Scan the records for the string "list"; copy each line where it occurs.

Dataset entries
▬▬▬

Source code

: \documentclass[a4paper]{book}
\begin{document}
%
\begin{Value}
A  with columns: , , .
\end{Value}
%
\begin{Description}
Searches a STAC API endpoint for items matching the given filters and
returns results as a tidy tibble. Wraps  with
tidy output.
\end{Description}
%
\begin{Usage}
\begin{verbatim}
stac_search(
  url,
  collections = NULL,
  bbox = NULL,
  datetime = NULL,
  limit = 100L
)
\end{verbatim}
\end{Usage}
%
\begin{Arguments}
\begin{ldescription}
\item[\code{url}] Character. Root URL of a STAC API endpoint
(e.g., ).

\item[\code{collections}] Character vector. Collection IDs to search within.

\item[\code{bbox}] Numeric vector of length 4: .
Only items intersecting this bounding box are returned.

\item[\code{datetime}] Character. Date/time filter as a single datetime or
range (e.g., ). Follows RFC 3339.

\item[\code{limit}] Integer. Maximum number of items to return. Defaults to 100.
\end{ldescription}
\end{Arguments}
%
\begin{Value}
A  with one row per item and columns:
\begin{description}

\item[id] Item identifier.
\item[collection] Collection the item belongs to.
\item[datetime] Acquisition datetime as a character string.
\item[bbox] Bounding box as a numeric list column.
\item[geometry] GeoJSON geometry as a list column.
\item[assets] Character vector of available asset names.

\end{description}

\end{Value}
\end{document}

▬▬▬

Written solution -
\item[bbox] Bounding box as a numeric list column.
\item[geometry] GeoJSON geometry as a list column.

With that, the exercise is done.